[Stored data]
────────────────────────────────────────
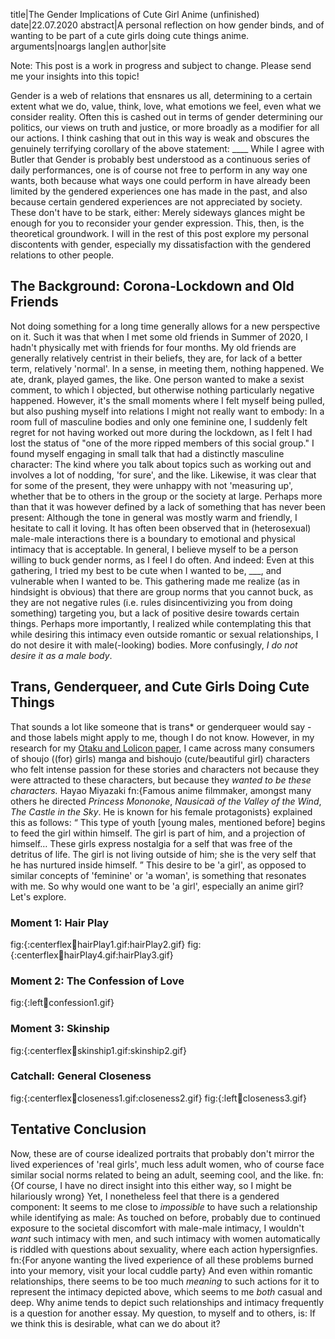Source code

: title|The Gender Implications of Cute Girl Anime (unfinished)
date|22.07.2020
abstract|A personal reflection on how gender binds, and of wanting to be part of a cute girls doing cute things anime.
arguments|noargs
lang|en
author|site

Note: This post is a work in progress and subject to change. Please send me your insights into this topic!

Gender is a web of relations that ensnares us all, determining to a certain extent what we do, value, think, love, what emotions we feel, even what we consider reality. Often this is cashed out in terms of gender determining our politics, our views on truth and justice, or more broadly as a modifier for all our actions. I think cashing that out in this way is weak and obscures the genuinely terrifying corollary of the above statement: ____ While I agree with Butler that Gender is probably best understood as a continuous series of daily performances, one is of course not free to perform in any way one wants, both because what ways one could perform in have already been limited by the gendered experiences one has made in the past, and also because certain gendered experiences are not appreciated by society. These don't have to be stark, either: Merely sideways glances might be enough for you to reconsider your gender expression. This, then, is the theoretical groundwork. I will in the rest of this post explore my personal discontents with gender, especially my dissatisfaction with the gendered relations to other people.

## The Background: Corona-Lockdown and Old Friends

Not doing something for a long time generally allows for a new perspective on it. Such it was that when I met some old friends in Summer of 2020, I hadn't physically met with friends for four months. My old friends are generally relatively centrist in their beliefs, they are, for lack of a better term, relatively 'normal'. In a sense, in meeting them, nothing happened. We ate, drank, played games, the like. One person wanted to make a sexist comment, to which I objected, but otherwise nothing particularly negative happened. However, it's the small moments where I felt myself being pulled, but also pushing myself into relations I might not really want to embody: In a room full of masculine bodies and only one feminine one, I suddenly felt regret for not having worked out more during the lockdown, as I felt I had lost the status of "one of the more ripped members of this social group." I found myself engaging in small talk that had a distinctly masculine character: The kind where you talk about topics such as working out and involves a lot of nodding, 'for sure', and the like. Likewise, it was clear that for some of the present, they were unhappy with not 'measuring up', whether that be to others in the group or the society at large. Perhaps more than that it was however defined by a lack of something that has never been present: Although the tone in general was mostly warm and friendly, I hesitate to call it loving. It has often been observed that in (heterosexual) male-male interactions there is a boundary to emotional and physical intimacy that is acceptable. In general, I believe myself to be a person willing to buck gender norms, as I feel I do often. And indeed: Even at this gathering, I tried my best to be cute when I wanted to be, ___, and vulnerable when I wanted to be. This gathering made me realize (as in hindsight is obvious) that there are group norms that you cannot buck, as they are not negative rules (i.e. rules disincentivizing you from doing something) targeting you, but a lack of positive desire towards certain things. Perhaps more importantly, I realized while contemplating this that while desiring this intimacy even outside romantic or sexual relationships, I do not desire it with male(-looking) bodies. More confusingly, *I do not desire it as a male body*.

## Trans, Genderqueer, and Cute Girls Doing Cute Things

That sounds a lot like someone that is trans\* or genderqueer would say - and those labels might apply to me, though I do not know. However, in my research for my [Otaku and Lolicon paper](2020-06-29-japan-otaku-patriarchy.html), I came across many consumers of shoujo ((for) girls) manga and bishoujo (cute/beautiful girl) characters who felt intense passion for these stories and characters not because they were attracted to these characters, but because they *wanted to be these characters.* Hayao Miyazaki fn:{Famous anime filmmaker, amongst many others he directed *Princess Mononoke*, *Nausicaä of the Valley of the Wind*, *The Castle in the Sky*. He is known for his female protagonists} explained this as follows: <q> This type of youth [young males, mentioned before] begins to feed the girl within himself. The girl is part of him, and a projection of himself… These girls express nostalgia for a self that was free of the detritus of life. The girl is not living outside of him; she is the very self that he has nurtured inside himself. </q> This desire to be 'a girl', as opposed to similar concepts of 'feminine' or 'a woman', is something that resonates with me. So why would one want to be 'a girl', especially an anime girl? Let's explore.

### Moment 1: Hair Play

fig:{:centerflex:100:hairPlay1.gif:hairPlay2.gif}
fig:{:centerflex:100:hairPlay4.gif:hairPlay3.gif}

### Moment 2: The Confession of Love

fig:{:left:100:confession1.gif}

### Moment 3: Skinship

fig:{:centerflex:100:skinship1.gif:skinship2.gif}

### Catchall: General Closeness

fig:{:centerflex:100:closeness1.gif:closeness2.gif} fig:{:left:100:closeness3.gif}

## Tentative Conclusion

Now, these are of course idealized portraits that probably don't mirror the lived experiences of 'real girls', much less adult women, who of course face similar social norms related to being an adult, seeming cool, and the like. fn:{Of course, I have no direct insight into this either way, so I might be hilariously wrong} Yet, I nonetheless feel that there is a gendered component: It seems to me close to *impossible* to have such a relationship while identifying as male: As touched on before, probably due to continued exposure to the societal discomfort with male-male intimacy, I wouldn't *want* such intimacy with men, and such intimacy with women automatically is riddled with questions about sexuality, where each action hypersignfies. fn:{For anyone wanting the lived experience of all these problems burned into your memory, visit your local cuddle party} And even within romantic relationships, there seems to be too much *meaning* to such actions for it to represent the intimacy depicted above, which seems to me *both* casual and deep. Why anime tends to depict such relationships and intimacy frequently is a question for another essay. My question, to myself and to others, is: If we think this is desirable, what can we do about it?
────────────────────────────────────────
What you return must be the entries above, exactly as they appear, without any pictures.

## Exercise result
Source code

: title|The Gender Implications of Cute Girl Anime (unfinished)
date|22.07.2020
abstract|A personal reflection on how gender binds, and of wanting to be part of a cute girls doing cute things anime.
arguments|noargs
lang|en
author|site

Note: This post is a work in progress and subject to change. Please send me your insights into this topic!

Gender is a web of relations that ensnares us all, determining to a certain extent what we do, value, think, love, what emotions we feel, even what we consider reality. Often this is cashed out in terms of gender determining our politics, our views on truth and justice, or more broadly as a modifier for all our actions. I think cashing that out in this way is weak and obscures the genuinely terrifying corollary of the above statement: ____ While I agree with Butler that Gender is probably best understood as a continuous series of daily performances, one is of course not free to perform in any way one wants, both because what ways one could perform in have already been limited by the gendered experiences one has made in the past, and also because certain gendered experiences are not appreciated by society. These don't have to be stark, either: Merely sideways glances might be enough for you to reconsider your gender expression. This, then, is the theoretical groundwork. I will in the rest of this post explore my personal discontents with gender, especially my dissatisfaction with the gendered relations to other people.

## The Background: Corona-Lockdown and Old Friends

Not doing something for a long time generally allows for a new perspective on it. Such it was that when I met some old friends in Summer of 2020, I hadn't physically met with friends for four months. My old friends are generally relatively centrist in their beliefs, they are, for lack of a better term, relatively 'normal'. In a sense, in meeting them, nothing happened. We ate, drank, played games, the like. One person wanted to make a sexist comment, to which I objected, but otherwise nothing particularly negative happened. However, it's the small moments where I felt myself being pulled, but also pushing myself into relations I might not really want to embody: In a room full of masculine bodies and only one feminine one, I suddenly felt regret for not having worked out more during the lockdown, as I felt I had lost the status of "one of the more ripped members of this social group." I found myself engaging in small talk that had a distinctly masculine character: The kind where you talk about topics such as working out and involves a lot of nodding, 'for sure', and the like. Likewise, it was clear that for some of the present, they were unhappy with not 'measuring up', whether that be to others in the group or the society at large. Perhaps more than that it was however defined by a lack of something that has never been present: Although the tone in general was mostly warm and friendly, I hesitate to call it loving. It has often been observed that in (heterosexual) male-male interactions there is a boundary to emotional and physical intimacy that is acceptable. In general, I believe myself to be a person willing to buck gender norms, as I feel I do often. And indeed: Even at this gathering, I tried my best to be cute when I wanted to be, ___, and vulnerable when I wanted to be. This gathering made me realize (as in hindsight is obvious) that there are group norms that you cannot buck, as they are not negative rules (i.e. rules disincentivizing you from doing something) targeting you, but a lack of positive desire towards certain things. Perhaps more importantly, I realized while contemplating this that while desiring this intimacy even outside romantic or sexual relationships, I do not desire it with male(-looking) bodies. More confusingly, *I do not desire it as a male body*.

## Trans, Genderqueer, and Cute Girls Doing Cute Things

That sounds a lot like someone that is trans\* or genderqueer would say - and those labels might apply to me, though I do not know. However, in my research for my [Otaku and Lolicon paper](2020-06-29-japan-otaku-patriarchy.html), I came across many consumers of shoujo ((for) girls) manga and bishoujo (cute/beautiful girl) characters who felt intense passion for these stories and characters not because they were attracted to these characters, but because they *wanted to be these characters.* Hayao Miyazaki fn:{Famous anime filmmaker, amongst many others he directed *Princess Mononoke*, *Nausicaä of the Valley of the Wind*, *The Castle in the Sky*. He is known for his female protagonists} explained this as follows: <q> This type of youth [young males, mentioned before] begins to feed the girl within himself. The girl is part of him, and a projection of himself… These girls express nostalgia for a self that was free of the detritus of life. The girl is not living outside of him; she is the very self that he has nurtured inside himself. </q> This desire to be 'a girl', as opposed to similar concepts of 'feminine' or 'a woman', is something that resonates with me. So why would one want to be 'a girl', especially an anime girl? Let's explore.

### Moment 1: Hair Play

fig:{:centerflex:100:hairPlay1.gif:hairPlay2.gif}
fig:{:centerflex:100:hairPlay4.gif:hairPlay3.gif}

### Moment 2: The Confession of Love

fig:{:left:100:confession1.gif}

### Moment 3: Skinship

fig:{:centerflex:100:skinship1.gif:skinship2.gif}

### Catchall: General Closeness

fig:{:centerflex:100:closeness1.gif:closeness2.gif} fig:{:left:100:closeness3.gif}

## Tentative Conclusion

Now, these are of course idealized portraits that probably don't mirror the lived experiences of 'real girls', much less adult women, who of course face similar social norms related to being an adult, seeming cool, and the like. fn:{Of course, I have no direct insight into this either way, so I might be hilariously wrong} Yet, I nonetheless feel that there is a gendered component: It seems to me close to *impossible* to have such a relationship while identifying as male: As touched on before, probably due to continued exposure to the societal discomfort with male-male intimacy, I wouldn't *want* such intimacy with men, and such intimacy with women automatically is riddled with questions about sexuality, where each action hypersignfies. fn:{For anyone wanting the lived experience of all these problems burned into your memory, visit your local cuddle party} And even within romantic relationships, there seems to be too much *meaning* to such actions for it to represent the intimacy depicted above, which seems to me *both* casual and deep. Why anime tends to depict such relationships and intimacy frequently is a question for another essay. My question, to myself and to others, is: If we think this is desirable, what can we do about it?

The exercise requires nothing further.